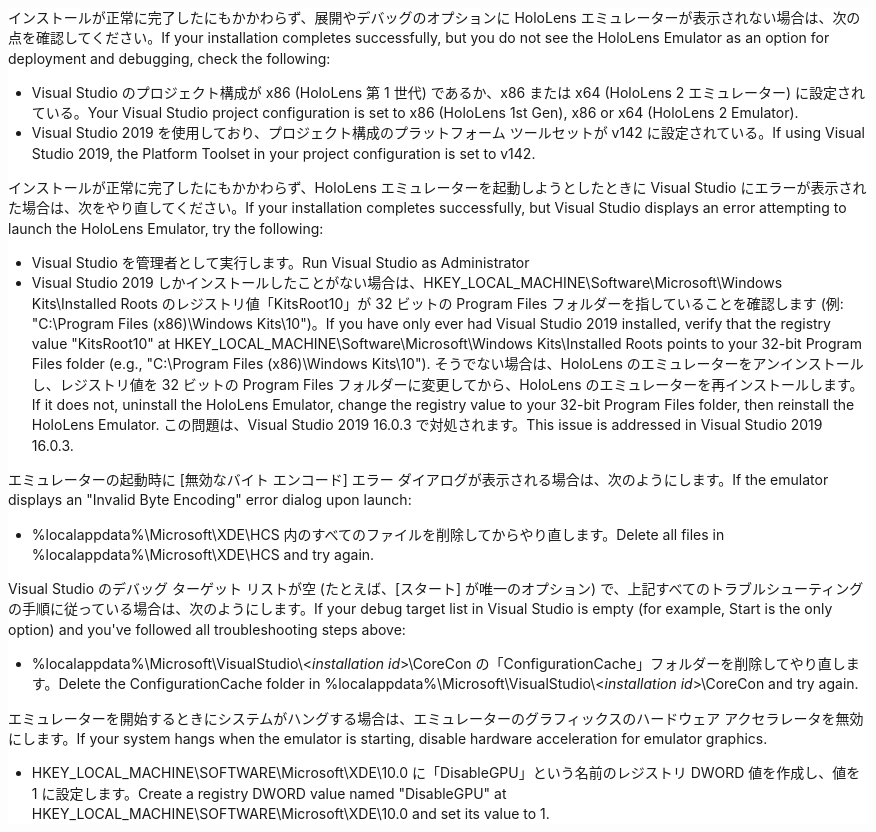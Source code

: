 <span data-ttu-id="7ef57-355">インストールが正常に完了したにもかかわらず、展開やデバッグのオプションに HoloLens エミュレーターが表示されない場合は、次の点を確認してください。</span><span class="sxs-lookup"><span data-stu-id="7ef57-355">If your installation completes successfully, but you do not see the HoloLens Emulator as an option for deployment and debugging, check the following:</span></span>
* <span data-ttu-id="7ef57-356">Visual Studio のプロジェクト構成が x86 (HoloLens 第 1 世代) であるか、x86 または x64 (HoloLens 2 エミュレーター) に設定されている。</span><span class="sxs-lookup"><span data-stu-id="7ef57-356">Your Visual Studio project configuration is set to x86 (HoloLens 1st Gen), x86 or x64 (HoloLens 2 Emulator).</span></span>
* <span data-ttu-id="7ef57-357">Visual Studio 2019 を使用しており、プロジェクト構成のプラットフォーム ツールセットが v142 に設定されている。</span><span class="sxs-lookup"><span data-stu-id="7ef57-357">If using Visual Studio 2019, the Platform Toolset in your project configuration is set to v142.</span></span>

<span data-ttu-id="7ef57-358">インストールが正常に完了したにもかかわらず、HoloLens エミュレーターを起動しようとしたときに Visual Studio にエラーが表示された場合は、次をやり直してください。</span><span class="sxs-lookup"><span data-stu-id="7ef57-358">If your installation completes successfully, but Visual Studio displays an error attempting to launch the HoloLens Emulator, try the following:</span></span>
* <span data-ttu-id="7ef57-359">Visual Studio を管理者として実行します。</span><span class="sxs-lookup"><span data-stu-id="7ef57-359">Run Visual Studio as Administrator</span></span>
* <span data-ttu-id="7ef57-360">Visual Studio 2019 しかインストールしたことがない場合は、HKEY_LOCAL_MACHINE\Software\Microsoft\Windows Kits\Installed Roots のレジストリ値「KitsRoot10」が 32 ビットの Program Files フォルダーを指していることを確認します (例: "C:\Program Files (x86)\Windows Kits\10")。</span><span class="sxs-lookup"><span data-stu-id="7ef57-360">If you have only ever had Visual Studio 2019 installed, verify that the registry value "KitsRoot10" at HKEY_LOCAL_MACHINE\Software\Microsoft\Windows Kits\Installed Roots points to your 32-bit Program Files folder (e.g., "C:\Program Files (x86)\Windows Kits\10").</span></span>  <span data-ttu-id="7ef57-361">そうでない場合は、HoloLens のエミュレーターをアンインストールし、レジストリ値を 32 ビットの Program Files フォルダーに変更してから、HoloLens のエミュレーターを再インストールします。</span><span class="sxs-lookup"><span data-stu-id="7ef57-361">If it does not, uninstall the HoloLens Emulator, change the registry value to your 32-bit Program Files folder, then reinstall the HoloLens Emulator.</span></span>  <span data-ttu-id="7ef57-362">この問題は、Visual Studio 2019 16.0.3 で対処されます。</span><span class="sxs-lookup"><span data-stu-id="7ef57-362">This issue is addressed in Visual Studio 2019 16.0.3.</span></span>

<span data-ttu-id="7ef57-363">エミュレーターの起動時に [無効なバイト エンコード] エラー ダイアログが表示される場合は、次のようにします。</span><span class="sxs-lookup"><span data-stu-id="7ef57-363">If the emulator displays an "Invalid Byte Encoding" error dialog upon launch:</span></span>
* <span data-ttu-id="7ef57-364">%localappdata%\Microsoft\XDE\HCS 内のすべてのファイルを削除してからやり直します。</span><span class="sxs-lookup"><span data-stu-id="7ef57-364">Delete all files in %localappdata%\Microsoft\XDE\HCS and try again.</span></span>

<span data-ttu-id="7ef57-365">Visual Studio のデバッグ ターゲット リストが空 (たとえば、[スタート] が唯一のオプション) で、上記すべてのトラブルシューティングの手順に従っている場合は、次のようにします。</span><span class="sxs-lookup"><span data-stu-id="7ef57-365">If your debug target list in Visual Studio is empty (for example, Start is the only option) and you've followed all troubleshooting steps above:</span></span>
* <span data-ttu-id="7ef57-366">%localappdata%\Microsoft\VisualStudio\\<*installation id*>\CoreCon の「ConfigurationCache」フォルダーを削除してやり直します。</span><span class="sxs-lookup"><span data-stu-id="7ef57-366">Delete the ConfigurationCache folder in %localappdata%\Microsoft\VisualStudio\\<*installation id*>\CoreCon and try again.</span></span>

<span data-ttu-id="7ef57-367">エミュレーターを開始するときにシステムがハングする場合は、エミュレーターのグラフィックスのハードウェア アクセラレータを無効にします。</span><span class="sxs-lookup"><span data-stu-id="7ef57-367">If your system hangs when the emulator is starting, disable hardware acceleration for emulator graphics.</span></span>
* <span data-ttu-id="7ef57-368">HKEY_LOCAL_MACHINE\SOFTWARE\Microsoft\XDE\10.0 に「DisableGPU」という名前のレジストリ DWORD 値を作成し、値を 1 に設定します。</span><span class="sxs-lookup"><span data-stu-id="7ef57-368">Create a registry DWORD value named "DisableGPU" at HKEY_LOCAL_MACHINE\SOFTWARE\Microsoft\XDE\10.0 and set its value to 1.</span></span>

========================================================================

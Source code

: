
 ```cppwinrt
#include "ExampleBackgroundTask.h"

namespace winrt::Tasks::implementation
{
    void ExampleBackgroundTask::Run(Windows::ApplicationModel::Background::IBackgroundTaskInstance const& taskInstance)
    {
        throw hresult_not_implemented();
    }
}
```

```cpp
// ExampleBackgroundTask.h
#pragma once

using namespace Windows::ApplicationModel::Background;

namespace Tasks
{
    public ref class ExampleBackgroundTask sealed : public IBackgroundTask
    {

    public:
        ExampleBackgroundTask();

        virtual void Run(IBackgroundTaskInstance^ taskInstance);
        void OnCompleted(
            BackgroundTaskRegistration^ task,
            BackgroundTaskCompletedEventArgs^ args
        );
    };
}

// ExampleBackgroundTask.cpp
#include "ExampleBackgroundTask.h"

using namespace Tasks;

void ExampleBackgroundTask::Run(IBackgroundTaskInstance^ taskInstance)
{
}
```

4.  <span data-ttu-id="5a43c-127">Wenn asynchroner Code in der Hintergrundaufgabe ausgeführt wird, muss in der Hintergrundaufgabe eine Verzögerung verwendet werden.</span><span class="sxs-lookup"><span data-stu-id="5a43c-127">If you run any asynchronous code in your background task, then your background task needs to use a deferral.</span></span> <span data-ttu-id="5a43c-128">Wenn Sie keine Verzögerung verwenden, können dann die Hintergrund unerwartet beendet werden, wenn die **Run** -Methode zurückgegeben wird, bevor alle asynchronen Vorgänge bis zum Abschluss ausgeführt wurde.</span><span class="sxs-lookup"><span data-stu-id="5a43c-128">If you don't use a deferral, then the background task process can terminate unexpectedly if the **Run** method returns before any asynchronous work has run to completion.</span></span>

========================================================================

Which lines of the records contain the word "Tasks"? Copy each of them.

THE ANSWER:
namespace winrt::Tasks::implementation
namespace Tasks
using namespace Tasks;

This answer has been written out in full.